Saved entries
■ ■ ■ ■ ■

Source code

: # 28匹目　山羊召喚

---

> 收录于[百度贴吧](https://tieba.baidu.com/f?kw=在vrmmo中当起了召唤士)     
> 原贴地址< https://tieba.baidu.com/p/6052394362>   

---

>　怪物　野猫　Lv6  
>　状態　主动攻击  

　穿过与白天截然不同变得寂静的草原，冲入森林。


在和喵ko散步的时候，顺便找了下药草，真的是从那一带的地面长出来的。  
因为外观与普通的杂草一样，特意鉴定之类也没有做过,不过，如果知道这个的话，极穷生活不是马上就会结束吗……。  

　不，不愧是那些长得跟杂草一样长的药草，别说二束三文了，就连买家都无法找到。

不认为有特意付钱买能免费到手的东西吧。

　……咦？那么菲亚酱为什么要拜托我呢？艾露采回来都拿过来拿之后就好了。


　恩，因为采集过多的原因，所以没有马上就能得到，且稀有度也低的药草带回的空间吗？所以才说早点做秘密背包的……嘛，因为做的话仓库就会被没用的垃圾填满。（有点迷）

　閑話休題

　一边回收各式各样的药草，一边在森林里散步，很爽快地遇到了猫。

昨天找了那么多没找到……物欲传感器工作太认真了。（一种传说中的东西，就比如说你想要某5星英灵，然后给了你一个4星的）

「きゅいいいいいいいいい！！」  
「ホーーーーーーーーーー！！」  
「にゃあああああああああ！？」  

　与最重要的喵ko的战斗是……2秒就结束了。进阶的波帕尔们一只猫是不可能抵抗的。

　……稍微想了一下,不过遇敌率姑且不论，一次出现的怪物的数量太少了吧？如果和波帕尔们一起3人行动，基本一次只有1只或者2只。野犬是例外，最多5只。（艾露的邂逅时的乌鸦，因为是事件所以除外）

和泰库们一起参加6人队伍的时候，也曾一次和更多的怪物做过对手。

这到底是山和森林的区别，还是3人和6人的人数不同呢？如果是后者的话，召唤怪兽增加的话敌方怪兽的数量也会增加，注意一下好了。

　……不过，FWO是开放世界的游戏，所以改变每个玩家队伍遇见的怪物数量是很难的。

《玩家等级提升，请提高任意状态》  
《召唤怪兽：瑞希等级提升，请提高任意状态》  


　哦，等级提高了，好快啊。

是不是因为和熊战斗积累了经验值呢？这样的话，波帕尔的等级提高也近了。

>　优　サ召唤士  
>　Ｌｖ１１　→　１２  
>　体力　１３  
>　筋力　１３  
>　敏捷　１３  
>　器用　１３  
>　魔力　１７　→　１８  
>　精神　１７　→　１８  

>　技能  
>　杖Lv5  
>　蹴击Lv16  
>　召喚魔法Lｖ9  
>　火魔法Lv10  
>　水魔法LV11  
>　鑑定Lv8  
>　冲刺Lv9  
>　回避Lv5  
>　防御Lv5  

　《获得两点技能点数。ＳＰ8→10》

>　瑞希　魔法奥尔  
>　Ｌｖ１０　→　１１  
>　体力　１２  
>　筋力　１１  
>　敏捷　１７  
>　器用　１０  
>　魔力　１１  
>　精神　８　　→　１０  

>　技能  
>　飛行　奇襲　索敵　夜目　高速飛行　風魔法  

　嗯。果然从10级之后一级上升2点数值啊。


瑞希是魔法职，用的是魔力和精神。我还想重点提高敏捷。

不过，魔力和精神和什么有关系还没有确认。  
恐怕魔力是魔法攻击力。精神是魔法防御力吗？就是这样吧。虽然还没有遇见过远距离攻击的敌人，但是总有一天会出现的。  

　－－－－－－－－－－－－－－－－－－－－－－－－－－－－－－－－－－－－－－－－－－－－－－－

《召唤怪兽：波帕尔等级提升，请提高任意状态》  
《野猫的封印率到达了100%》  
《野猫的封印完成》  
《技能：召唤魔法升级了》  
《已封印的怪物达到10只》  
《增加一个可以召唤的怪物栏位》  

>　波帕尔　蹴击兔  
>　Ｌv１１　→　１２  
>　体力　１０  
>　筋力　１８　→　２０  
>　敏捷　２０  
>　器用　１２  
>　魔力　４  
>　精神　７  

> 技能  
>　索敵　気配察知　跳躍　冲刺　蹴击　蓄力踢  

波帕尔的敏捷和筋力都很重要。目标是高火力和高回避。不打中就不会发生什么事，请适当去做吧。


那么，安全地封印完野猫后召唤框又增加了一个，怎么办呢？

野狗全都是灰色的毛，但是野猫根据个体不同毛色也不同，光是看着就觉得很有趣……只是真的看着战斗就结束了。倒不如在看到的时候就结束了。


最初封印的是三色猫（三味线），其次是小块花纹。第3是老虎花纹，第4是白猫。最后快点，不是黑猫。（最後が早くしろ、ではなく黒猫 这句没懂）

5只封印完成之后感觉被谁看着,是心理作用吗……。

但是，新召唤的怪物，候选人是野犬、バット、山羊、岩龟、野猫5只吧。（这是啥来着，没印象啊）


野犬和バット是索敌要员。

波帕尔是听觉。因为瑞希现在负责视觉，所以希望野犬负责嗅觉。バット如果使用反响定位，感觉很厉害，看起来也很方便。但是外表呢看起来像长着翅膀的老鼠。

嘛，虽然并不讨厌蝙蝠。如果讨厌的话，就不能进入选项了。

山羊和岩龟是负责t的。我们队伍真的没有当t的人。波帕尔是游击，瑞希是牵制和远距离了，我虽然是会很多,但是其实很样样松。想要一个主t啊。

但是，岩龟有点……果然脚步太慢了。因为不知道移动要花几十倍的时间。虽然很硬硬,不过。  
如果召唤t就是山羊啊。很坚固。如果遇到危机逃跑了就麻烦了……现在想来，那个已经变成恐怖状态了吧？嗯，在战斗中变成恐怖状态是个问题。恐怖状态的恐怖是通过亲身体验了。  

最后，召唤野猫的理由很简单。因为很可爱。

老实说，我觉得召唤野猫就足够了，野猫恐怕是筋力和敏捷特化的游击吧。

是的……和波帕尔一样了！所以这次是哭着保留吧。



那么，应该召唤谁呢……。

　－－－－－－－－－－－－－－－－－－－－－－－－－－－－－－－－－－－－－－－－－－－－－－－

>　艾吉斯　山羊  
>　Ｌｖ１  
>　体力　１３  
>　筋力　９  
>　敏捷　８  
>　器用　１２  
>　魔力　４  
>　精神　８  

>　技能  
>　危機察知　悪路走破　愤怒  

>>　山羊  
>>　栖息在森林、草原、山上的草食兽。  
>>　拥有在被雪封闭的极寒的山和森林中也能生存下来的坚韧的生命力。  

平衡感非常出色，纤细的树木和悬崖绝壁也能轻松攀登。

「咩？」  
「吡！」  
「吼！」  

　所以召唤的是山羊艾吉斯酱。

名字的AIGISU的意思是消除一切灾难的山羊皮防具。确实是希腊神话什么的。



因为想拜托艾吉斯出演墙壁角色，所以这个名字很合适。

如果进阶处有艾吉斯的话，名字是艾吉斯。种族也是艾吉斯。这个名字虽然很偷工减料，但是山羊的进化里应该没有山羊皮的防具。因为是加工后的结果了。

■ ■ ■ ■ ■

[YOUR INSTRUCTIONS]: Based on the entries above, give the number of lines with the string "https" and no further text.

[TASK RESULT]: 2